I feel that we should start open dialogue about mental health because so many people on our campus suffer from mental health issues, no matter how slight, and do not know how to deal with them. Being a SHARE peer is important to me because I am letting all victims know that I am there for them, and I am working towards a safer space for women on our campus and outside of our campus.
Katharine Heinz ’15, Forbes | SHARE
My name is KB Heinz and I’m a sophomore here at Princeton. I’m from Indiana and I’m majoring in sociology. I’ve been a SHARE Peer for about a year now and absolutely love it! Besides SHARE work I’m also an EMT in town and volunteer at the Princeton Senior Center.
Having a healthful mind is a really important part of keeping my life in balance, and having an open dialogue about mental health with my peers and friends is one of the best ways I’ve found to keep that balance! I’m excited for Mental Health Week, and the role I can play as a SHARE peer in supporting my fellow students!
Charlie Fortin ’15, Mathey | Peer Health Advisor
Hey everyone! I’m a sophomore from Atlanta, GA, and I love the Peer Health Advisor (PHA) program. I’m also involved in Team U, a fundraising running organization, and I think that learning to keep yourself healthy both mentally and physically, as well as finding time to help others, are some of the most important things that you can learn in college.
Princeton students are busy and stressed with too many activities and difficult classes, not to mention countless other social, family, economic, etc. obligations, which makes that much more important that students who are coping well take the time to help out those who are struggling. Whether it’s talking to a friend, helping a confused freshman, or explaining university resources, we all need to play a part in making sure that no Princeton student loses sight of his or her mental health!

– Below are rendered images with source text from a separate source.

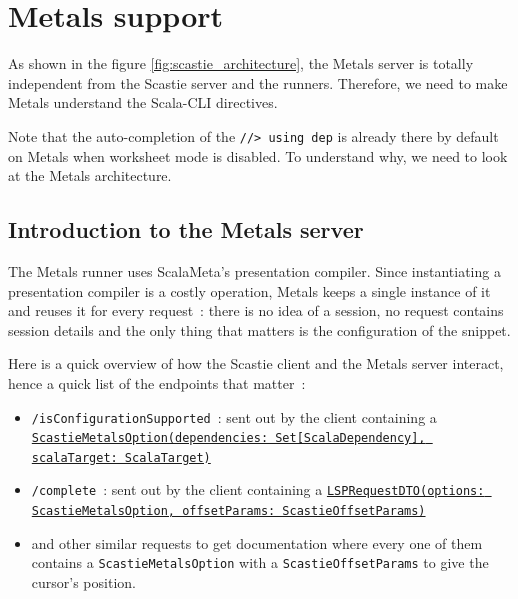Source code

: \documentclass{article}
\begin{document}
\section{Metals support}

As shown in the figure \ref{fig:scastie_architecture}, the Metals server is totally independent from the Scastie server and the runners. Therefore, we need to make Metals understand the Scala-CLI directives.

Note that the auto-completion of the \lstinline{//> using dep} is already there by default on Metals when worksheet mode is disabled. To understand why, we need to look at the Metals architecture.

\subsection{Introduction to the Metals server}

The Metals runner uses ScalaMeta's presentation compiler. Since instantiating a presentation compiler is a costly operation, Metals keeps a single instance of it and reuses it for every request~: there is no idea of a session, no request contains session details and the only thing that matters is the configuration of the snippet.

Here is a quick overview of how the Scastie client and the Metals server interact, hence a quick list of the endpoints that matter~:

\begin{itemize}
    \item \lstinline{/isConfigurationSupported}~: sent out by the client containing a \href{https://github.com/Maeeen/scastie/blob/main/api/src/main/scala/com.olegych.scastie.api/ApiModels.scala#LL132C101-L132C101}{\lstinline{ScastieMetalsOption(dependencies: Set[ScalaDependency], scalaTarget: ScalaTarget)}}
    
    \item \lstinline{/complete}~: sent out by the client containing a \href{https://github.com/Maeeen/scastie/blob/23e0fa998565a37d8ecfa36fa64d1268a9c1d12c/api/src/main/scala/com.olegych.scastie.api/ApiModels.scala#L169}{\lstinline{LSPRequestDTO(options: ScastieMetalsOption, offsetParams: ScastieOffsetParams)}}
    \item and other similar requests to get documentation where every one of them contains a \lstinline{ScastieMetalsOption} with a \lstinline{ScastieOffsetParams} to give the cursor's position.
\end{itemize}
\end{document}
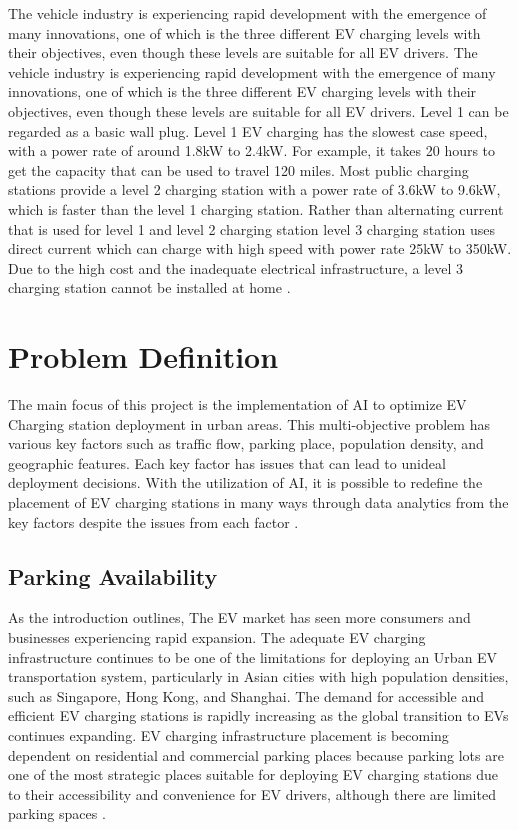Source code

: The vehicle industry is experiencing rapid development with the emergence of many innovations, one of which is the three different EV charging levels with their objectives, even though these levels are suitable for all EV drivers. The vehicle industry is experiencing rapid development with the emergence of many innovations, one of which is the three different EV charging levels with their objectives, even though these levels are suitable for all EV drivers. Level 1 can be regarded as a basic wall plug. Level 1 EV charging has the slowest case speed, with a power rate of around 1.8kW to 2.4kW. For example, it takes 20 hours to get the capacity that can be used to travel 120 miles. Most public charging stations provide a level 2 charging station with a power rate of 3.6kW to 9.6kW, which is faster than the level 1 charging station. Rather than alternating current that is used for level 1 and level 2 charging station level 3 charging station uses direct current which can charge with high speed with power rate 25kW to 350kW. Due to the high cost and the inadequate electrical infrastructure, a level 3 charging station cannot be installed at home \cite{HowToGeekEVChargerLevels, EVChargingLevels}.

\section{Problem Definition}
The main focus of this project is the implementation of AI to optimize EV Charging station deployment in urban areas. This multi-objective problem has various key factors such as traffic flow, parking place, population density, and geographic features. Each key factor has issues that can lead to unideal deployment decisions. With the utilization of AI, it is possible to redefine the placement of EV charging stations in many ways through data analytics from the key factors despite the issues from each factor \cite{EVChargingSummit_AI}.
\subsection{Parking Availability}\label{sec:41}
As the introduction outlines, The EV market has seen more consumers and businesses experiencing rapid expansion. The adequate EV charging infrastructure continues to be one of the limitations for deploying an Urban EV transportation system, particularly in Asian cities with high population densities, such as Singapore, Hong Kong, and Shanghai.\cite{Wang2024} The demand for accessible and efficient EV charging stations is rapidly increasing as the global transition to EVs continues expanding. EV charging infrastructure placement is becoming dependent on residential and commercial parking places because parking lots are one of the most strategic places suitable for deploying EV charging stations due to their accessibility and convenience for EV drivers, although there are limited parking spaces  \cite{PilotEnergyStorage2024}.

Angela Jiang ’13, Butler | Peer Health Advisor
I am a senior ORFE major from West Lafayette, Indiana. On campus, I am a Peer Health Adviser, an officer in the Engineering Council, and a member of Colonial Club. I am also on the club tennis team and love to run in my spare time!
Staying healthy, both mentally and physically, in an environment as stressful as Princeton is super important — that is why there are PHAs out there to help if you ever need to talk to anyone about health issues or concerns. Even if you are just a little stressed about schoolwork or worried about a social issue, it’s usually helpful to talk about it with someone. We’ll gladly lend an ear any time and direct you to the right professionals if needed.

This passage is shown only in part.